You pass the function three bits of information: the object which generates the event (in our example, this would be the window object), the event name (without the “on” prefix), and the function that should be called when the event happens.

handleEvent(window, "load", stripeAllTables);

This enables us to handle an arbitrary event with an arbitrary number of functions, each of which getting called in turn to enable some behavior. Let’s use this new knowledge to add the Table Ruler functionality into our striping function:

function stripeTable(table) {
    var tbodies = table.getElementsByTagName("tbody");
    for (i=0, numBodies=tbodies.length; i<numBodies; i++) {
        var even    = false;
        var trs = tbodies[i].getElementsByTagName("tr");
        for (var j=0, numTrs=trs.length; j<numTrs; j++) {
            trs[j].className += (even)?" even":" odd";
            even = !even;
            handleEvent(
                trs[j], 
                "mouseover", 
                function(e) { 
                    var self = this;
                    if (window.event) {
                        self = window.event.srcElement.parentNode;
                    }
                    if (!self.className) {
                        self.className = "hoverClass";
                    } else if (!self.className.match(/hoverClass/)) {
                        var classes = self.className.split(/s+/);
                        classes.push("hoverClass");
                        self.className = classes.join("");
                    }
                 }
            );
            handleEvent(
                trs[j], 
                "mouseout", 
                function() {
                    var self = this;
                    if (window.event) {
                        self = window.event.srcElement.parentNode;
                    }
                    self.className = self.className.replace(/hoverClass/, "");
                }
            );
        }
    }
}

There’s some complex stuff in there, so let’s take it slowly.
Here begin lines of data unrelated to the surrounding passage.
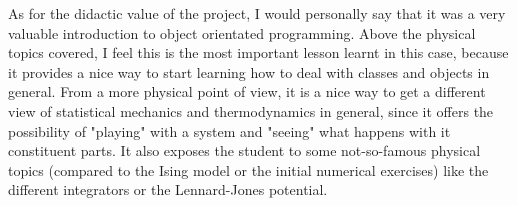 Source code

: \documentclass[11pt,a4paper,oneside]{article}
\begin{document}
		As for the didactic value of the project, I would personally say that it was a very valuable introduction to object orientated programming. Above the physical topics covered, I feel this is the most important lesson learnt in this case, because it provides a nice way to start learning how to deal with classes and objects in general. From a more physical point of view, it is a nice way to get a different view of statistical mechanics and thermodynamics in general, since it offers the possibility of "playing" with a system and "seeing" what happens with it constituent parts. It also exposes the student to some not-so-famous physical topics (compared to the Ising model or the initial numerical exercises) like the different integrators or the Lennard-Jones potential.\\
	
	
	
		
\end{document}
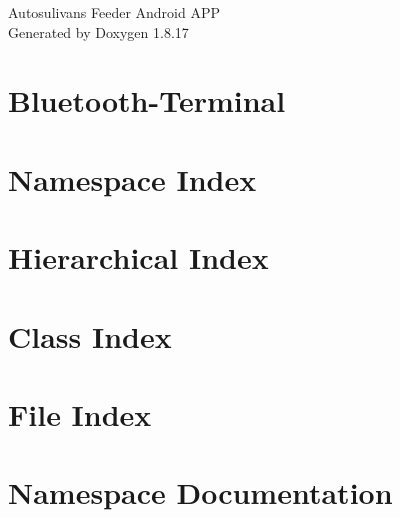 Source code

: \let\mypdfximage\pdfximage\def\pdfximage{\immediate\mypdfximage}\documentclass[twoside]{book}
\newcommand{\+}{\discretionary{\mbox{\scriptsize$\hookleftarrow$}}{}{}}
\newcommand{\clearemptydoublepage}{%
  \newpage{\pagestyle{empty}\cleardoublepage}%
}
\begin{document}
\hypersetup{pageanchor=false,
             bookmarksnumbered=true,
             pdfencoding=unicode
            }
\begin{titlepage}
\vspace*{7cm}
\begin{center}%
{\Large Autosulivan\textquotesingle{}s Feeder Android A\+PP }\\
\vspace*{1cm}
{\large Generated by Doxygen 1.8.17}\\
\end{center}
\end{titlepage}
\clearemptydoublepage
{}
\tableofcontents
\clearemptydoublepage
{}
\hypersetup{pageanchor=true}

\chapter{Bluetooth-\/\+Terminal}
\label{md__e_1__t_f_g_app_android_autosulivans_feeder_app__r_e_a_d_m_e}

\chapter{Namespace Index}

\chapter{Hierarchical Index}

\chapter{Class Index}

\chapter{File Index}

\chapter{Namespace Documentation}

















\end{document}

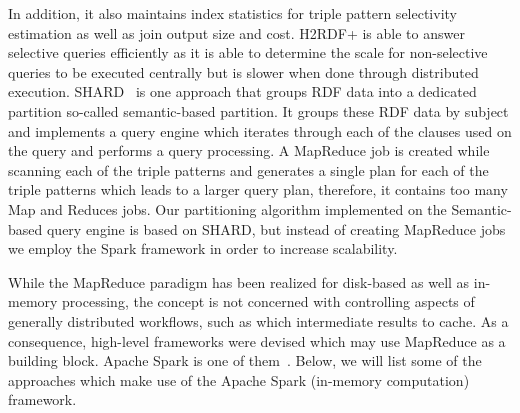 In addition, it also maintains index statistics for triple pattern selectivity estimation as well as join output size and cost.
H2RDF+ is able to answer selective queries efficiently as it is able to determine the scale for non-selective queries to be executed centrally but is slower when done through distributed execution.
SHARD~\cite{Rohloff2010SHARD} is one approach that groups \gls{RDF} data into a dedicated partition so-called semantic-based partition.  
It groups these \gls{RDF} data by subject and implements a query engine which iterates through each of the clauses used on the query and performs a query processing. 
A MapReduce job is created while scanning each of the triple patterns and generates a single plan for each of the triple patterns which leads to a larger query plan, therefore, it contains too many Map and Reduces jobs. 
Our partitioning algorithm implemented on the Semantic-based query engine is based on SHARD, but instead of creating MapReduce jobs we employ the Spark framework in order to increase scalability.

While the MapReduce paradigm has been realized for disk-based as well as in-memory processing, the concept is not concerned with controlling aspects of generally distributed workflows, such as which intermediate results to cache. 
As a consequence, high-level frameworks were devised which may use MapReduce as a building block.
Apache Spark is one of them~\cite{zaharia2012resilient}.
Below, we will list some of the approaches which make use of the Apache Spark (in-memory computation) framework.

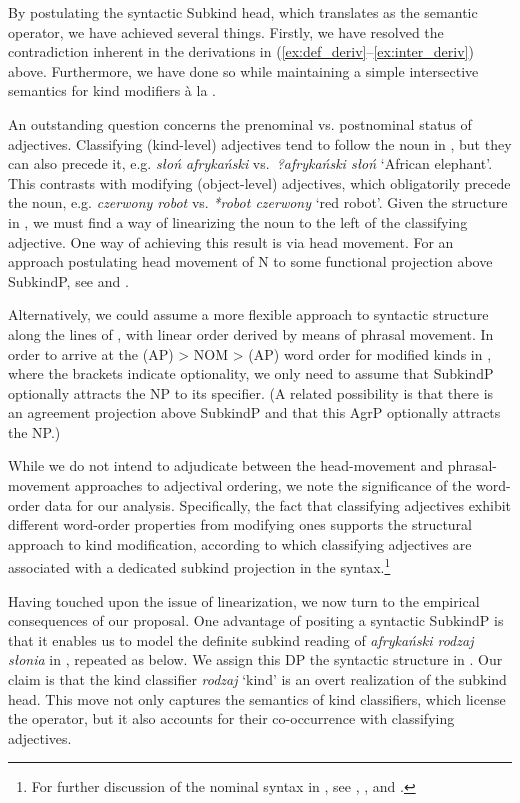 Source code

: \documentclass[output=paper]{langscibook}
\begin{document}
\noindent
By postulating the syntactic Subkind head, which translates as the semantic  operator, we have achieved several things. Firstly, we have resolved the contradiction inherent in the derivations in (\ref{ex:def_deriv}--\ref{ex:inter_deriv}) above. Furthermore, we have done so while maintaining a simple intersective semantics for kind modifiers à la \citet{McNally.Boleda2004}.

An outstanding question concerns the prenominal vs. postnominal status of  adjectives. Classifying (kind-level) adjectives tend to follow the noun in , but they can also precede it, e.g. \textit{słoń afrykański} vs.\ \textit{?afrykański słoń} `African elephant'. This contrasts with modifying (object-level) adjectives, which obligatorily precede the noun, e.g. \textit{czerwony robot} vs. \textit{*robot czerwony} `red robot'. Given the structure in , we must find a way of linearizing the noun to the left of the classifying adjective. One way of achieving this result is via head movement. For an approach postulating head movement of N to some functional projection above SubkindP, see \citet{Rutkowski.Progovac2005} and \citet{Rutkowski2012}.

Alternatively, we could assume a more flexible approach to syntactic structure along the lines of \citet{Cinque2005, Cinque2010}, with linear order derived by means of phrasal movement. In order to arrive at the (AP) > NOM > (AP) word order for modified kinds in , where the brackets indicate optionality, we only need to assume that SubkindP optionally attracts the NP to its specifier. (A related possibility is that there is an agreement projection above SubkindP and that this AgrP optionally attracts the NP.)

While we do not intend to adjudicate between the head-movement and phrasal-movement approaches to adjectival ordering, we note the significance of the word-order data for our analysis. Specifically, the fact that classifying adjectives exhibit different word-order properties from modifying ones supports the structural approach to kind modification, according to which classifying adjectives are associated with a dedicated subkind projection in the syntax.\footnote{For further discussion of the nominal syntax in , see \citet{Ceglowski2017}, \citet{Witkos.etal2018}, and \citet{Witkos.Dziubala.Szrejbrowska2018}.}

Having touched upon the issue of linearization, we now turn to the empirical consequences of our proposal. One advantage of positing a syntactic SubkindP is that it enables us to model the definite subkind reading of \textit{afrykański rodzaj słonia} in , repeated as  below. We assign this DP the syntactic structure in . Our claim is that the kind classifier \textit{rodzaj} `kind' is an overt realization of the subkind head. This move not only  captures the semantics of kind classifiers, which license the  operator, but it also accounts for their co-occurrence with classifying adjectives.
\end{document}
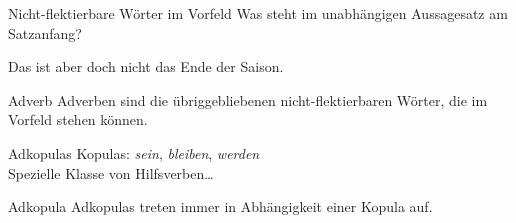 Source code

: \begin{frame}
  {Nicht-flektierbare Wörter im Vorfeld}
  \pause
  Was steht im unabhängigen Aussagesatz am Satzanfang?\\
  \pause
  {}
  \pause
  \begin{exe}
    \ex\label{ex:adverbenadkopulasundpartikeln038}
    \begin{xlist}
      \pause
      \pause
      \pause
      \pause
      \pause
      \pause
      \pause
      \pause
      \pause
      \pause
    \end{xlist}
    \ex\label{ex:adverbenadkopulasundpartikeln044} Das ist aber \alert{doch} nicht das Ende der Saison.
  \end{exe}
  \pause
  \Viertelzeile
  \begin{block}{Adverb}
    Adverben sind die übriggebliebenen nicht-flektierbaren Wörter, die im Vorfeld stehen können.
  \end{block}
\end{frame}

\begin{frame}
  {Adkopulas}
  \pause
  Kopulas: \textit{sein}, \textit{bleiben}, \textit{werden}\\
  \pause
  Spezielle Klasse von Hilfsverben\dots
  \pause
  \Zeile
  \begin{exe}
    \ex
    \begin{xlist}
      \pause
      \pause
      \pause
      \pause
      \pause
      \pause
    \end{xlist}
    \Zeile
    \ex
    \begin{xlist}
      \pause
      \pause
      \pause
      \pause
      \pause
      \pause
    \end{xlist}
    \Zeile
    \ex
    \begin{xlist}
      \pause
      \pause
      \pause
      \pause
      \pause
      \pause
    \end{xlist}
  \end{exe}
  \begin{block}{Adkopula}
    Adkopulas treten immer in Abhängigkeit einer Kopula auf.
  \end{block}
\end{frame}

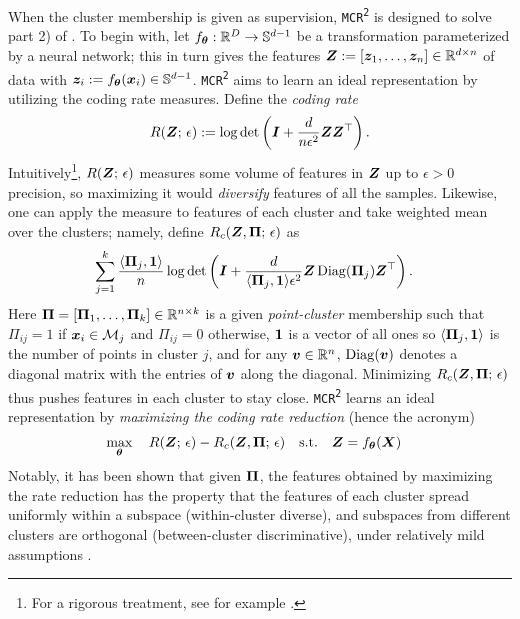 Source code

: \documentclass[10pt,twocolumn,letterpaper]{article}
\newcommand{\mcr}{\texttt{MCR\textsuperscript{2}}}
\begin{document}
   When the cluster membership is given as supervision, \mcr{} \cite{Yu2020-mx} is designed to solve part 2) of . To begin with, let $f_{\boldsymbol{\theta}}:{\mathbb{R}}^D \to {\mathbb{S}}^{d-1}$ be a transformation parameterized by a neural network; this in turn gives  the features ${\bm{Z}} := [{\bm{z}}_1, \dots, {\bm{z}}_n]\in {\mathbb{R}}^{d\times n}$ of data with ${\bm{z}}_i:=f_{\boldsymbol{\theta}}({\bm{x}}_i)\in {\mathbb{S}}^{d-1}$. 
   \mcr{} aims to learn an ideal representation by utilizing the coding rate measures. Define the \textit{coding rate}
   \begin{equation}
    R({\bm{Z}};\,\epsilon) := \log\det\left({\bm{I}} + \frac{d}{n\epsilon^2} {\bm{Z}} {\bm{Z}}^\top \right). \nonumber
   \end{equation}
  Intuitively\footnote{ For a rigorous treatment, see for example \cite[\S 2.1]{Ma2007-dx}.}, $R({\bm{Z}};\,\epsilon)$ measures some volume of features in ${\bm{Z}}$ up to $\epsilon>0$ precision, so maximizing it would \textit{diversify} features of all the samples. Likewise, one can apply the measure to features of each cluster and take weighted mean over the clusters; namely, define $R_c({\bm{Z}},\boldsymbol{\Pi};\,\epsilon)$ as 
  \begin{align}
    & \sum_{j=1}^{k} \frac{\langle \boldsymbol{\Pi}_j, {\bm{1}} \rangle}{n}\log\det\left({\bm{I}} + \frac{d}{\langle \boldsymbol{\Pi}_j, {\bm{1}} \rangle \epsilon^2} {\bm{Z}} \operatorname{Diag}(\boldsymbol{\Pi}_j) {\bm{Z}}^\top \right) \nonumber.
  \end{align}
  Here $\boldsymbol{\Pi} = [\boldsymbol{\Pi}_1,\dots,\boldsymbol{\Pi}_k]\in {\mathbb{R}}^{n\times k}$ is a given \textit{point-cluster} membership such that $\Pi_{ij}=1$ if ${\bm{x}}_i \in {\mathcal{M}}_j$ and $\Pi_{ij}=0$ otherwise, ${\bm{1}}$ is a vector of all ones so $\langle \boldsymbol{\Pi}_j, {\bm{1}} \rangle$ is the number of points in cluster $j$, and for any ${\bm{v}}\in{\mathbb{R}}^n$, $\operatorname{Diag}({\bm{v}})$ denotes a diagonal matrix with the entries of ${\bm{v}}$ along the diagonal. Minimizing $R_c({\bm{Z}},\boldsymbol{\Pi};\,\epsilon)$ thus pushes features in each cluster to stay close. \mcr{} learns an ideal representation by \textit{maximizing the coding rate reduction} (hence the acronym)
  \begin{align}
    &\max_{\boldsymbol{\theta}} \quad  R({\bm{Z}};\,\epsilon)-R_c({\bm{Z}},\boldsymbol{\Pi};\,\epsilon)  \quad \text{s.t.} \quad  {\bm{Z}} = f_{\boldsymbol{\theta}}({\bm{X}})  \label{eq:opt-mcr-sup}
   \end{align}
   Notably, it has been shown that given $\boldsymbol{\Pi}$, the features obtained by maximizing the rate reduction has the property that the features of each cluster spread uniformly within a subspace (within-cluster diverse), and subspaces from different clusters are orthogonal (between-cluster discriminative), under relatively mild assumptions \cite[Theorem 2.1]{Yu2020-mx}.
   
\end{document}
The big idea is to add a handler to the mouseover and mouseout events of each table’s row. When you mouseover the row, we want to set it’s className to “hoverClass”. When you mouseout, we want to remove that designation. This is pretty much the same technique used by the Suckerfish dropdown menus. We accomplish this goal by adding two event handlers to each row that we’ve striped: one handles mouseovers, the other mouseouts. So, how does it work? We’ll take a close look at the mouseout handler, since that’s the less complex of the two:

We call handleEvent, and pass it the row we’re currently looking at: trs[j], the event we want to handle: mouseout, and then create an anonymous function that does the heavy lifting. Don’t worry too much about how functions get passed around in JavaScript, that’s a topic for another article. For the moment, just accept on blind faith that this sort of syntax works. Let’s look at that function in more detail:

First, we declare a variable self and assign it the value of this. We do this because JavaScript sometimes has strange scoping issues with regard to this; it’s simply a good habit to get into.
Next, we check to see if there’s a window.event object. IE/Win handles events a little strangely: in this case, the event gets triggered on a table cell instead of a table row. this is therefore set to the incorrect object, and things don’t work like we want them to. So, we grab the parentNode instead. Finally, we remove any reference to hoverClass in the row’s className. That pretty much takes care of things.

So there you have it. With a little simple code, we’ve managed to put together a framework in which to handle JavaScript events, and we’ve got a useful little demonstration of the framework’s power that combines the best of two ALA articles. Isn’t this stuff neat?

This code is wrapped up in a nice little example. Take a look, it’s pretty great stuff.